Understanding K-Nearest Neighbors Algorithm in Machine Learning

1. Basic Concepts

The K-nearest neighbors method (KNN) can be used for both classification and regression.

The difference between KNN for regression and classification lies in the decision-making process during the final prediction.

When KNN is used for classification, it generally employs a majority voting method.

When KNN is used for regression, it typically uses the averaging method.

The basic concept is as follows: for the instance to be tested, find the K nearest instances from the training dataset (the K neighbors mentioned above). If the majority of these K instances belong to a certain class, the input instance is classified into that class.

2. Three Key Elements of KNN Algorithm

KNN algorithm mainly considers: selection of k value, distance metric, and classification decision rule.

1) Selection of k value. In practice, a relatively small k value is usually chosen, and cross-validation is generally used to find the optimal k value.

When k is small, training error decreases, but generalization error increases, making the model complex and prone to overfitting.

When k is large, generalization error decreases, but training error increases, leading to a simple model that may make incorrect predictions (in an extreme case, if K equals the number of samples m, there is no classification at all; in this case, regardless of what the test set is, the result will belong to the class that is most frequent in the training set).

2) Distance metric. The Lp distance: the sum of the absolute values of the errors raised to the p-th power, followed by taking the p-th root.
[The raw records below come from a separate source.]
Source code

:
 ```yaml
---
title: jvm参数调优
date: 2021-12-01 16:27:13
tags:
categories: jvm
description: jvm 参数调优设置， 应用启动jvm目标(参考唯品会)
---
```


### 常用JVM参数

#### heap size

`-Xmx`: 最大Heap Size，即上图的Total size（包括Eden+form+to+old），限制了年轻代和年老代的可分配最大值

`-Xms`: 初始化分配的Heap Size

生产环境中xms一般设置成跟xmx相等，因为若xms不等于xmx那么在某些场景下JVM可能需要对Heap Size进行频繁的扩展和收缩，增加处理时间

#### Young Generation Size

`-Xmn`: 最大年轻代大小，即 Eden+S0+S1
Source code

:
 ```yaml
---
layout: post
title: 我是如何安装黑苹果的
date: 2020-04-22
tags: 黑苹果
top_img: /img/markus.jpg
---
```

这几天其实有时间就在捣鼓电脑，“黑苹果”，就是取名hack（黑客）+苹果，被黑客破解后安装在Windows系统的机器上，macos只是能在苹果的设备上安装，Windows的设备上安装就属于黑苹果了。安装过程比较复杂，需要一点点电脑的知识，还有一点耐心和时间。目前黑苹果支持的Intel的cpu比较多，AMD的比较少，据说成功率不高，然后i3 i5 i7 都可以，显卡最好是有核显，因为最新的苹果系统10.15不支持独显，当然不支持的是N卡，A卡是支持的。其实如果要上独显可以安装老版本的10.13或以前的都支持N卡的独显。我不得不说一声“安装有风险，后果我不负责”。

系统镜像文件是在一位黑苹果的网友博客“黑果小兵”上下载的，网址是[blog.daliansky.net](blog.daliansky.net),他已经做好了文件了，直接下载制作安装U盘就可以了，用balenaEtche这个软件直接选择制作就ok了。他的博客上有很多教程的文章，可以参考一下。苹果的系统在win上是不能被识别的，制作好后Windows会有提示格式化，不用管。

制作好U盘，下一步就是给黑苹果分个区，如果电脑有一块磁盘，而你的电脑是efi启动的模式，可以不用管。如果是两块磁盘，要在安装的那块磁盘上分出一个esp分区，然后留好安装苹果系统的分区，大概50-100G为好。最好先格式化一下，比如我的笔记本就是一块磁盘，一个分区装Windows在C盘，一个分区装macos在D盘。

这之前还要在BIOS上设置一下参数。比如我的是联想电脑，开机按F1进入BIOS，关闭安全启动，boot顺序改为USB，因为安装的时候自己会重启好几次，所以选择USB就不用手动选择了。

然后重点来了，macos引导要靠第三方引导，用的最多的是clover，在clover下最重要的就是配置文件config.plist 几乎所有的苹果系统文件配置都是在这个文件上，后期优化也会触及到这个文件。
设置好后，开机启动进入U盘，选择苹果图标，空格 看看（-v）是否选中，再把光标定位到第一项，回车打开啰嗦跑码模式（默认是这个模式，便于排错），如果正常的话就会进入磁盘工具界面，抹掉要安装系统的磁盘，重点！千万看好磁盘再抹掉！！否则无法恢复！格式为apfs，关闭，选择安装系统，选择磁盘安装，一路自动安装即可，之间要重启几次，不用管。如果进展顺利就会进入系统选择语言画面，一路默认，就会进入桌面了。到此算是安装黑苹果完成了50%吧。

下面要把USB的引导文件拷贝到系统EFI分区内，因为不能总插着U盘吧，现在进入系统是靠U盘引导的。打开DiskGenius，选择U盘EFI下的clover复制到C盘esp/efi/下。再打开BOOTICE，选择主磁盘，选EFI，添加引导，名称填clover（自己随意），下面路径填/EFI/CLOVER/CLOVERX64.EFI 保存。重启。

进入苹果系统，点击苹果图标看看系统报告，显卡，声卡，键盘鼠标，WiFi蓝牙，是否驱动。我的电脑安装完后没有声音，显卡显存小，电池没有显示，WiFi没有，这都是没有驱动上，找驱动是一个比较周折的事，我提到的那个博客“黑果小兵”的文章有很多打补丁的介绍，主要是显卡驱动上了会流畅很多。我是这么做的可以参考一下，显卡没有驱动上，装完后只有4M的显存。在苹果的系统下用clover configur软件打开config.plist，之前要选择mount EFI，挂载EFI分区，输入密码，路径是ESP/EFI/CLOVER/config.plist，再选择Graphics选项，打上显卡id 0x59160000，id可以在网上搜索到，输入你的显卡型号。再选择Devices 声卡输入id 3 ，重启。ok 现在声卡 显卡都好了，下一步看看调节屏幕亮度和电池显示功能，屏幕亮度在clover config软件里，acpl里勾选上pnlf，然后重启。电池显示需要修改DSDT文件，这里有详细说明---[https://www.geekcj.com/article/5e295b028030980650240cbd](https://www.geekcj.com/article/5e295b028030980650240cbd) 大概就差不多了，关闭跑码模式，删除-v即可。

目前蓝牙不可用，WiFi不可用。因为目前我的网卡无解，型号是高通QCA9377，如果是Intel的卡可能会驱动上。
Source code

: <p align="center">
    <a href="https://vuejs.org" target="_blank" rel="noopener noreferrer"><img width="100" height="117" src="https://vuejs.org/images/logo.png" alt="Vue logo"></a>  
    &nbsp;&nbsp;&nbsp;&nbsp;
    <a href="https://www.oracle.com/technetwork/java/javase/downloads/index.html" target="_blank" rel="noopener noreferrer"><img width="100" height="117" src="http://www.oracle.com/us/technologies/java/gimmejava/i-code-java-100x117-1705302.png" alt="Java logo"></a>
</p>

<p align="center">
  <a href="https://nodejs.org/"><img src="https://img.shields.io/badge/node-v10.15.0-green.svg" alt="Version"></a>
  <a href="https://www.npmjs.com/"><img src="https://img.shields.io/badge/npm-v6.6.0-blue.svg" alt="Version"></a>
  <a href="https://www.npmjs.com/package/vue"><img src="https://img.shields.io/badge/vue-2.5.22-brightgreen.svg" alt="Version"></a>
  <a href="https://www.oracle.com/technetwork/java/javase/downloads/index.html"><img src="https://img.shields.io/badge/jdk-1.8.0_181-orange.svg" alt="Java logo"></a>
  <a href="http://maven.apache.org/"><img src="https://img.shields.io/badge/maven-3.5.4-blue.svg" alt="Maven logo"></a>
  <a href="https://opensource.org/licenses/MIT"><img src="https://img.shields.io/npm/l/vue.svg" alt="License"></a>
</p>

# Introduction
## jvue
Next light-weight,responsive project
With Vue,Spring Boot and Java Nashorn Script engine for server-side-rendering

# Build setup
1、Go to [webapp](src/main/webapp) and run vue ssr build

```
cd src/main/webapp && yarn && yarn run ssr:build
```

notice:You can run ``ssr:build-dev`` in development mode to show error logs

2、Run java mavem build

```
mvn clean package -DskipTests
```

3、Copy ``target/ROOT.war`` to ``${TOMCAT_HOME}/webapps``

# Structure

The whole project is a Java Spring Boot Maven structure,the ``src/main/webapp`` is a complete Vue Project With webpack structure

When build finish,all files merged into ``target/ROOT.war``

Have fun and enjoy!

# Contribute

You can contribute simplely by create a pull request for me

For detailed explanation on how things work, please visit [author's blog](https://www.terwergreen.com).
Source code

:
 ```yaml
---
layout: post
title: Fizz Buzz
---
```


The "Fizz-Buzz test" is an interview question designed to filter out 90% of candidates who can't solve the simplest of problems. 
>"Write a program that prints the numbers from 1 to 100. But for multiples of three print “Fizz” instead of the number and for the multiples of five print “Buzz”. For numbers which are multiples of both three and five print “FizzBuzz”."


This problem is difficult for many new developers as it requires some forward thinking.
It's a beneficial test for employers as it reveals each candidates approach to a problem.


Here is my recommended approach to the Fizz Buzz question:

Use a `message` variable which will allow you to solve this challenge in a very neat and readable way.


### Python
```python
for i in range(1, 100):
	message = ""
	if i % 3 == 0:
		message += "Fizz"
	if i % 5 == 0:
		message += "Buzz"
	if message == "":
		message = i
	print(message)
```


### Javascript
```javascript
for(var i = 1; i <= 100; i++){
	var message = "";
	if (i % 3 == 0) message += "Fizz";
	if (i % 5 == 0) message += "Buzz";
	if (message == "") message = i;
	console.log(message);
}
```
Euclidean distance: Lp distance with p=2. Manhattan distance: Lp distance with p=1. When p approaches infinity, the Lp distance is the maximum distance across all dimensions.

3) Classification decision rule. This refers to how to determine the classification of the object to be tested based on the k nearest neighbors. The classification decision rule for the k nearest neighbors generally uses majority voting.

3. Basic Execution Steps of KNN

1) Calculate the Euclidean distance between the object to be tested and each sample point in the training set.

2) Sort all the distance values obtained above.

3) Select the k samples with the smallest distances as “voters”.

4) Predict the classification or value of the object to be tested based on the “voters”.

4. Characteristics of KNN

1) Simple principle.

2) Requires storing all sample sets to save the model.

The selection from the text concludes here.